*Task details*
Please repeat the line that contains "- [download](https://pypi.org/project/PyInquirer/) (pypi.org)" and every line after it, exactly, through the end of the records.

Segment Start: Available records

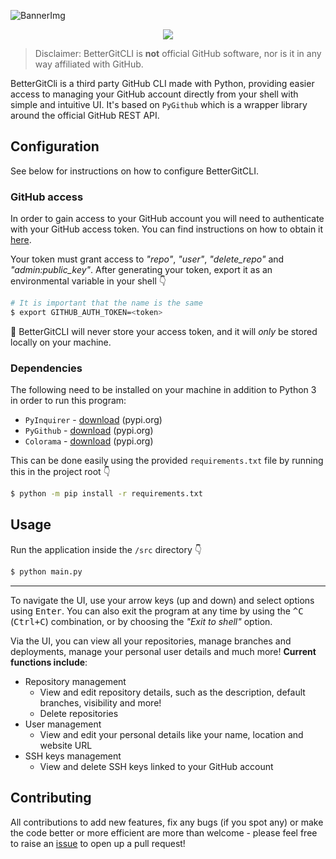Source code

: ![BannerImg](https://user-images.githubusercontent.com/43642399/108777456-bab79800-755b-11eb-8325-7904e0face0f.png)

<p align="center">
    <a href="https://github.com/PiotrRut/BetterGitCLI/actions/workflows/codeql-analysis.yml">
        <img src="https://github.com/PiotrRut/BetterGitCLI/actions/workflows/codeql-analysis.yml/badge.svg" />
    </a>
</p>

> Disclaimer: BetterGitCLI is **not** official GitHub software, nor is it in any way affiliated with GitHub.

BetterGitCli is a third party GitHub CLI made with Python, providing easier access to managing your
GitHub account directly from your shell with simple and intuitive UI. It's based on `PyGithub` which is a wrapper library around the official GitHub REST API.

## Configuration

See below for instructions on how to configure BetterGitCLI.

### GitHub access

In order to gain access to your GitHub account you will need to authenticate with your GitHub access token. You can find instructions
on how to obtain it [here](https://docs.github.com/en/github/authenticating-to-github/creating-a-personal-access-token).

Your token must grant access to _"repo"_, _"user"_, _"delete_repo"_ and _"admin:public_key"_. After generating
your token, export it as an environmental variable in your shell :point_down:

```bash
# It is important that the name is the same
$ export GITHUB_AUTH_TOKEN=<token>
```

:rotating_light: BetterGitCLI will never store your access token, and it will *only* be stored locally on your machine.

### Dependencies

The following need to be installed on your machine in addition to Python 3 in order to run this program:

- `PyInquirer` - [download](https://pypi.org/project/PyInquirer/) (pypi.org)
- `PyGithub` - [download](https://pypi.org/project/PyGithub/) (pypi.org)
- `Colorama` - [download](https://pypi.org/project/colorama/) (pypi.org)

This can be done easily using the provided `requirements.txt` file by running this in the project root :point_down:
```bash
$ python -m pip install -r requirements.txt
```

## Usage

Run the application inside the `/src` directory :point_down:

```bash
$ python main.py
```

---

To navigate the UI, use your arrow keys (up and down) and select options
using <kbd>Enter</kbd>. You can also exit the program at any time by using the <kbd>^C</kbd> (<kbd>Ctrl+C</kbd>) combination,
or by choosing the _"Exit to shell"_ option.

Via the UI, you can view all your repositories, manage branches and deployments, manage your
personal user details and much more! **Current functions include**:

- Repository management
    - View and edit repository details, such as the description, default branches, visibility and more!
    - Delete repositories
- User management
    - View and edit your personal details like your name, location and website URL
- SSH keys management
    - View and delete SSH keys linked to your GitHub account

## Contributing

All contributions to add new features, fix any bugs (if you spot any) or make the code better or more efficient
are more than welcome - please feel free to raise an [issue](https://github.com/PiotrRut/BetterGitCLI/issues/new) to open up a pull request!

Segment End: Available records

*Solution to this problem*
- `PyInquirer` - [download](https://pypi.org/project/PyInquirer/) (pypi.org)
- `PyGithub` - [download](https://pypi.org/project/PyGithub/) (pypi.org)
- `Colorama` - [download](https://pypi.org/project/colorama/) (pypi.org)

This can be done easily using the provided `requirements.txt` file by running this in the project root :point_down:
```bash
$ python -m pip install -r requirements.txt
```

## Usage

Run the application inside the `/src` directory :point_down:

```bash
$ python main.py
```

---

To navigate the UI, use your arrow keys (up and down) and select options
using <kbd>Enter</kbd>. You can also exit the program at any time by using the <kbd>^C</kbd> (<kbd>Ctrl+C</kbd>) combination,
or by choosing the _"Exit to shell"_ option.

Via the UI, you can view all your repositories, manage branches and deployments, manage your
personal user details and much more! **Current functions include**:

- Repository management
    - View and edit repository details, such as the description, default branches, visibility and more!
    - Delete repositories
- User management
    - View and edit your personal details like your name, location and website URL
- SSH keys management
    - View and delete SSH keys linked to your GitHub account

## Contributing

All contributions to add new features, fix any bugs (if you spot any) or make the code better or more efficient
are more than welcome - please feel free to raise an [issue](https://github.com/PiotrRut/BetterGitCLI/issues/new) to open up a pull request!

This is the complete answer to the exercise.